Saved entries
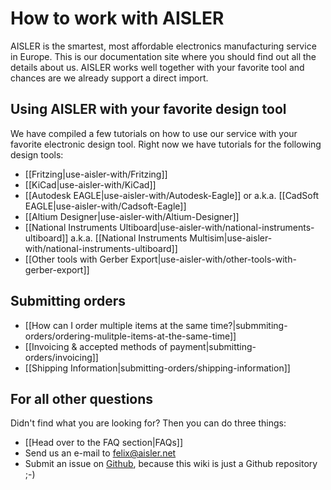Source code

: # How to work with AISLER

AISLER is the smartest, most affordable electronics manufacturing service in Europe. This is our documentation site where you should find out all the details about us. AISLER works well together with your favorite tool and chances are we already support a direct import.

## Using AISLER with your favorite design tool
We have compiled a few tutorials on how to use our service with your favorite electronic design tool. Right now we have tutorials for the following design tools:

- [[Fritzing|use-aisler-with/Fritzing]]
- [[KiCad|use-aisler-with/KiCad]]
- [[Autodesk EAGLE|use-aisler-with/Autodesk-Eagle]] or a.k.a. [[CadSoft EAGLE|use-aisler-with/Cadsoft-Eagle]]
- [[Altium Designer|use-aisler-with/Altium-Designer]]
- [[National Instruments Ultiboard|use-aisler-with/national-instruments-ultiboard]] a.k.a. [[National Instruments Multisim|use-aisler-with/national-instruments-ultiboard]]
- [[Other tools with Gerber Export|use-aisler-with/other-tools-with-gerber-export]]


## Submitting orders
- [[How can I order multiple items at the same time?|submmiting-orders/ordering-mulitple-items-at-the-same-time]]
- [[Invoicing & accepted methods of payment|submitting-orders/invoicing]]
- [[Shipping Information|submitting-orders/shipping-information]]

## For all other questions ##
Didn't find what you are looking for? Then you can do three things:

- [[Head over to the FAQ section|FAQs]]
- Send us an e-mail to [felix@aisler.net](mailto:felix@aisler.net)
- Submit an issue on [Github](https://github.com/AislerHQ/aisler-wiki), because this wiki is just a Github repository ;-)
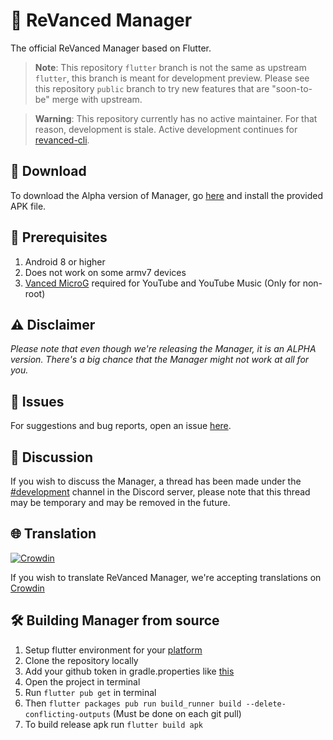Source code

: # 💊 ReVanced Manager

The official ReVanced Manager based on Flutter.

> **Note**: This repository `flutter` branch is not the same as upstream `flutter`, this branch is meant for development preview. Please see this repository `public` branch to try new features that are "soon-to-be" merge with upstream.

> **Warning**: This repository currently has no active maintainer. For that reason, development is stale. Active development continues for [revanced-cli](https://github.com/revanced/revanced-cli).

## 🔽 Download
To download the Alpha version of Manager, go [here](https://github.com/revanced/revanced-manager/releases/latest) and install the provided APK file.

## 📝 Prerequisites
1. Android 8 or higher
2. Does not work on some armv7 devices
3. [Vanced MicroG](https://github.com/TeamVanced/VancedMicroG/releases) required for YouTube and YouTube Music (Only for non-root)

## ⚠️ Disclaimer
*Please note that even though we're releasing the Manager, it is an ALPHA version. There's a big chance that the Manager might not work at all for you.*

## 🔴 Issues
For suggestions and bug reports, open an issue [here](https://github.com/revanced/revanced-manager/issues/new/choose).

## 💭 Discussion
If you wish to discuss the Manager, a thread has been made under the [#development](https://discord.com/channels/952946952348270622/1002922226443632761) channel in the Discord server, please note that this thread may be temporary and may be removed in the future.


## 🌐 Translation
[![Crowdin](https://badges.crowdin.net/revanced/localized.svg)](https://crowdin.com/project/revanced)

If you wish to translate ReVanced Manager, we're accepting translations on [Crowdin](https://translate.revanced.app)

## 🛠️ Building Manager from source
1. Setup flutter environment for your [platform](https://docs.flutter.dev/get-started/install)
2. Clone the repository locally
3. Add your github token in gradle.properties like [this](https://github.com/revanced/revanced-manager/blob/docs/docs/5_building-from-source.md)
4. Open the project in terminal
5. Run `flutter pub get` in terminal
6. Then `flutter packages pub run build_runner build --delete-conflicting-outputs` (Must be done on each git pull)
7. To build release apk run `flutter build apk`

WORK INSTRUCTIONS
The reply should hold the entries above from the line with "## For all other questions ##" to the line with "## 🌐 Translation", duplicated exactly, pictures excluded.

COMPLETED TASK
## For all other questions ##
Didn't find what you are looking for? Then you can do three things:

- [[Head over to the FAQ section|FAQs]]
- Send us an e-mail to [felix@aisler.net](mailto:felix@aisler.net)
- Submit an issue on [Github](https://github.com/AislerHQ/aisler-wiki), because this wiki is just a Github repository ;-)
Source code

: # 💊 ReVanced Manager

The official ReVanced Manager based on Flutter.

> **Note**: This repository `flutter` branch is not the same as upstream `flutter`, this branch is meant for development preview. Please see this repository `public` branch to try new features that are "soon-to-be" merge with upstream.

> **Warning**: This repository currently has no active maintainer. For that reason, development is stale. Active development continues for [revanced-cli](https://github.com/revanced/revanced-cli).

## 🔽 Download
To download the Alpha version of Manager, go [here](https://github.com/revanced/revanced-manager/releases/latest) and install the provided APK file.

## 📝 Prerequisites
1. Android 8 or higher
2. Does not work on some armv7 devices
3. [Vanced MicroG](https://github.com/TeamVanced/VancedMicroG/releases) required for YouTube and YouTube Music (Only for non-root)

## ⚠️ Disclaimer
*Please note that even though we're releasing the Manager, it is an ALPHA version. There's a big chance that the Manager might not work at all for you.*

## 🔴 Issues
For suggestions and bug reports, open an issue [here](https://github.com/revanced/revanced-manager/issues/new/choose).

## 💭 Discussion
If you wish to discuss the Manager, a thread has been made under the [#development](https://discord.com/channels/952946952348270622/1002922226443632761) channel in the Discord server, please note that this thread may be temporary and may be removed in the future.


## 🌐 Translation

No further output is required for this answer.